Identify each line below containing the string "fichero" and copy it.

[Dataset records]
----
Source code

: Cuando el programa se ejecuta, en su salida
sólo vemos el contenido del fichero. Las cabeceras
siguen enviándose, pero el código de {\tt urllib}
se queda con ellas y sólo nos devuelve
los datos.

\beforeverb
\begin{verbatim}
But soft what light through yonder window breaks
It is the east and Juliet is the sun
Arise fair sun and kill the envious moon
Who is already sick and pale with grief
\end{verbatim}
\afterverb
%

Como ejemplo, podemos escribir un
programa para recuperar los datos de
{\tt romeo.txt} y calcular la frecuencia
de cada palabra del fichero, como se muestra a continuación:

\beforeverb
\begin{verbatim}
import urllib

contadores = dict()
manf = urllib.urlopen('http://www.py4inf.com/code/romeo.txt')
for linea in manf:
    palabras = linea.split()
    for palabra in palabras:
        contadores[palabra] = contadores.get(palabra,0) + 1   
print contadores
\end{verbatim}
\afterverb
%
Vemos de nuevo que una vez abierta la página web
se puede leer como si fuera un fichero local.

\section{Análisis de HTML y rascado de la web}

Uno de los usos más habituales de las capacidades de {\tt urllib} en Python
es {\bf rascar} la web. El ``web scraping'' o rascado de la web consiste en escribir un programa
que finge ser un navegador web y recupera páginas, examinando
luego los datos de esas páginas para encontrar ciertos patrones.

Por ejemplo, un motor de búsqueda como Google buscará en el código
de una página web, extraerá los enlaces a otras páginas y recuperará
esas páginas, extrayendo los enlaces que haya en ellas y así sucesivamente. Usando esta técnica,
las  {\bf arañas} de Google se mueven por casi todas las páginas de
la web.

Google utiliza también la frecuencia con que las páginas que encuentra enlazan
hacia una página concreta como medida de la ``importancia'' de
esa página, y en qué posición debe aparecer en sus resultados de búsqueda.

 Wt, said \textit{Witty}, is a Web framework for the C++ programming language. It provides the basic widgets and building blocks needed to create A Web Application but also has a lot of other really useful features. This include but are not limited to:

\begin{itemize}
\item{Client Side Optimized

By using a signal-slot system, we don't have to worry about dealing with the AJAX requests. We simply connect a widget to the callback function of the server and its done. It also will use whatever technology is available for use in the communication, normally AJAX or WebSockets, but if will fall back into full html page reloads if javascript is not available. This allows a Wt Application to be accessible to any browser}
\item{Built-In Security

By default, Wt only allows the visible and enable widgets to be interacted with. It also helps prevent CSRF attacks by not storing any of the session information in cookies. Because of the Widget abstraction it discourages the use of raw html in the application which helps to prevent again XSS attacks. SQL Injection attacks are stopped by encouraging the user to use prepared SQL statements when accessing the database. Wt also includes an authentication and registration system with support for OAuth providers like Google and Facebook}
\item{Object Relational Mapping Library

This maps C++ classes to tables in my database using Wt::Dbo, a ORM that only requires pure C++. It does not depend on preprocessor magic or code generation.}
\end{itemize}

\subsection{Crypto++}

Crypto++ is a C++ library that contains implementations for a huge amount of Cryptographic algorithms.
----
ANSWER BOX
sólo vemos el contenido del fichero. Las cabeceras
de cada palabra del fichero, como se muestra a continuación:
se puede leer como si fuera un fichero local.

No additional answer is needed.